Official data show Uganda bought 7.46 million kilowatt-hours (kWh) of power in the period to October, down from 33.84 million in the same period last year — maintaining the downward trend that started last year.
Uganda paid Kenya Sh710 million in the first 10 months of last year. This denied Kenya an opportunity to gain from the higher tariff of Sh21 per unit the two countries inked in 2014, up from between Sh8 and Sh10.
Kampala is gaining from the increased sale to Kenya, which imported 196.2 million kWh in the period compared to 61.58 million units in the same 10-month window last year, marking a 221 per cent growth. Kenya paid Uganda about Sh4.1 billion for power sales in the first 10 months to October, making Kampala the key beneficiary of the higher tariff.

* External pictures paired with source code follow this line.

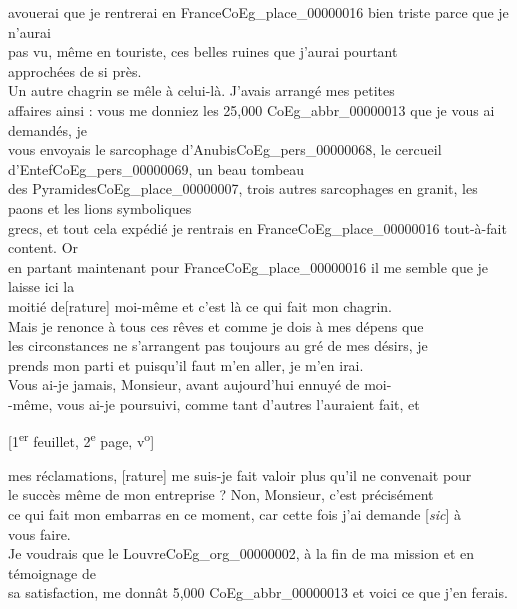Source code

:\documentclass{book}
\begin{document}
avouerai que je rentrerai en France\gls{CoEg_place_00000016} bien triste parce que je n’aurai\\
pas vu, même en touriste, ces belles ruines que j’aurai pourtant\\
approchées de si près.\\
\indent Un autre chagrin se mêle à celui-là. J’avais arrangé mes petites\\
affaires ainsi : vous me donniez les 25,000 \gls{CoEg_abbr_00000013} que je vous ai demandés, je\\
vous envoyais le sarcophage d’Anubis\gls{CoEg_pers_00000068}, le cercueil d’Entef\gls{CoEg_pers_00000069}, un beau tombeau\\
des Pyramides\gls{CoEg_place_00000007}, trois autres sarcophages en granit, les paons et les lions symboliques\\
grecs, et tout cela expédié je rentrais en France\gls{CoEg_place_00000016} tout-à-fait content. Or\\
en partant maintenant pour France\gls{CoEg_place_00000016} il me semble que je laisse ici la\\
moitié de[rature] moi-même et c’est là ce qui fait mon chagrin.\\
\indent Mais je renonce à tous ces rêves et comme je dois à mes dépens que\\
les circonstances ne s’arrangent pas toujours au gré de mes désirs, je\\
prends mon parti et puisqu’il faut m’en aller, je m’en irai.\\
\indent Vous ai-je jamais, Monsieur, avant aujourd’hui ennuyé de moi-\\
-même, vous ai-je poursuivi, comme tant d’autres l’auraient fait, et
{\footnotesize\begin{center} {[1\textsuperscript{er} feuillet, 2\textsuperscript{e} page, v\textsuperscript{o}]}\end{center}}
\noindent mes réclamations, [rature] me suis-je fait valoir plus qu’il ne convenait pour\\
le succès même de mon entreprise ? Non, Monsieur, c’est précisément\\
ce qui fait mon embarras en ce moment, car cette fois j’ai demande {[\textit{sic}]} à\\
vous faire.\\
\indent Je voudrais que le Louvre\gls{CoEg_org_00000002}, à la fin de ma mission et en témoignage de\\
sa satisfaction, me donnât 5,000 \gls{CoEg_abbr_00000013} et voici ce que j’en ferais.\\
\end{document}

The Energy Regulatory Commission links the falling exports to Uganda to reduced demand from Kampala and depressed hydropower generation in Kenya following a drought that hurt electricity production dams.
At Sh21 per unit, the Uganda power is seven times costlier than hydropower generated from local dams.
Kenya experienced drought last year after low rainfall during the March –June season, which drove down water levels in dams and ultimately cut hydropower generation.
The hydroelectricity supply shortfall was plugged by increased intake of imports and expensive diesel-fired power, setting up Kenyans for costly energy bills.
Kenya has a direct electricity transmission line connecting with Uganda via Tororo, enabling bulk power imports.
Uganda is the largest market for Kenyan goods and has recently been pushing for an increased sale of its good to its neighbouring countries.